HONG KONG, 25 June 2018 – Housing prices are unlikely to reverse course in the short-term, assuming the government introduces a vacancy tax similar to the level of government rates. But developers are expected to turn less aggressive in land bidding, according to JLL's monthly Residential Sales Report released today.
There is growing anticipation for the government to announce a vacancy tax on residential units by the end of June. Market sources claim that the levy will likely to be focused on new-builds in the market, and charged using existing taxation channels.
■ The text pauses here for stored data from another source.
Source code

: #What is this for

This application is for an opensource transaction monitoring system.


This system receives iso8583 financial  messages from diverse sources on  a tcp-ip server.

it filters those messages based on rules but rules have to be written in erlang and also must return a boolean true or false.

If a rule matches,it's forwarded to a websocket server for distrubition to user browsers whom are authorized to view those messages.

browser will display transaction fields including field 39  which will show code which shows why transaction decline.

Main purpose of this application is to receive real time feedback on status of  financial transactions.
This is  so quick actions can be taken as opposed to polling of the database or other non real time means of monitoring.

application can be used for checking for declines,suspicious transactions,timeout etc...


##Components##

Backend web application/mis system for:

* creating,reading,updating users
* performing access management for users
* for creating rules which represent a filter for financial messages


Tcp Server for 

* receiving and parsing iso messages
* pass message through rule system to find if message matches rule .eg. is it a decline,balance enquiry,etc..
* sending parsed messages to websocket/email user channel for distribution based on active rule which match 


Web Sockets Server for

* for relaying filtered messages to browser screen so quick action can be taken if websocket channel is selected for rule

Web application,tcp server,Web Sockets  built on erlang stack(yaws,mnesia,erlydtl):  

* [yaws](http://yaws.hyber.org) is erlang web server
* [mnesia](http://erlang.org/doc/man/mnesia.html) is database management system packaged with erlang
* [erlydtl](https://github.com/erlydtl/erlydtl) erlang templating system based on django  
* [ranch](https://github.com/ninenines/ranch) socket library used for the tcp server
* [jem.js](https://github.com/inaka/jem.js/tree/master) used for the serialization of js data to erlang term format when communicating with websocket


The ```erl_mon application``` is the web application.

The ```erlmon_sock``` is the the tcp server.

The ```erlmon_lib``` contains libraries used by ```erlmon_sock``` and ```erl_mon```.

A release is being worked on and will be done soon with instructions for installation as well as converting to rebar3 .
As of the end of 2017, about 21% of the 42,942 vacancy residential units were new builds, a jump from just 8% five years ago. Developers may have held back on selling inventory on hand with a goal to fetch a higher price at the right timing. The figure, however, still remains below the 30% recorded back in 2006, when the number of vacant new builds reached 19,000 units. The highest level of residential vacancy ever recorded in the city since 1990, in terms of number of flats, was 74,200 units, in 2002.
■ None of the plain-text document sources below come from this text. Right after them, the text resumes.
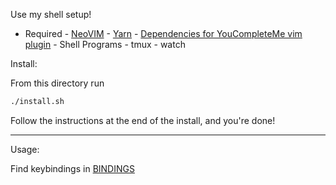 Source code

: Use my shell setup!

- Required - [NeoVIM](https://neovim.io/) - [Yarn](https://yarnpkg.com/en/docs/install#mac-stable) - [Dependencies for YouCompleteMe vim plugin](https://valloric.github.io/YouCompleteMe/) - Shell Programs - tmux - watch

Install:

From this directory run

```bash
./install.sh
```

Follow the instructions at the end of the install, and you're done!

---

Usage:

Find keybindings in [BINDINGS](./BINDINGS.md)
Henry Mok, Regional Director of Capital Market at JLL, said: "Conceptually, a vacancy tax will pressure developers to offload inventory within a shorter period of time. They may need to reconsider the launch strategy of their new projects to maximise revenue whilst minimizing vacancy costs. In the long-run, we may see an adjustment on land prices, as developers look to safeguard their bottom line in anticipation of higher holding costs. Still, the extent of the impact would depend on magnitude of the tax,"
Ingrid Cheh, Associate Director of research department at JLL, said: "Assuming an approach akin to government rates being charged on leased properties, a 5% vacancy tax on the rateable value of a property may not be sufficiently punitive. The tax would translate to a 0.1% haircut to current market yields (standing at roughly 2.3%). In spite of that, developers are unlikely to forgo capital appreciation potential of residential properties, which have exhibited a CAGR of 7.2% since 1990. Meanwhile, developers may consider funnelling the additional costs to buyers to offset the vacancy tax, leveraging on the strong levels of demand in the market,"
"Also, we anticipate some issues to arise revolving around the fairness of implementing the vacancy tax. Developers with stronger financial backing may be less affected by higher holding costs. The ability of developers to offload inventory could also depend on the intrinsic characteristics of the project as well as external timing factors such as the issuance of pre-sale consent," Mok added.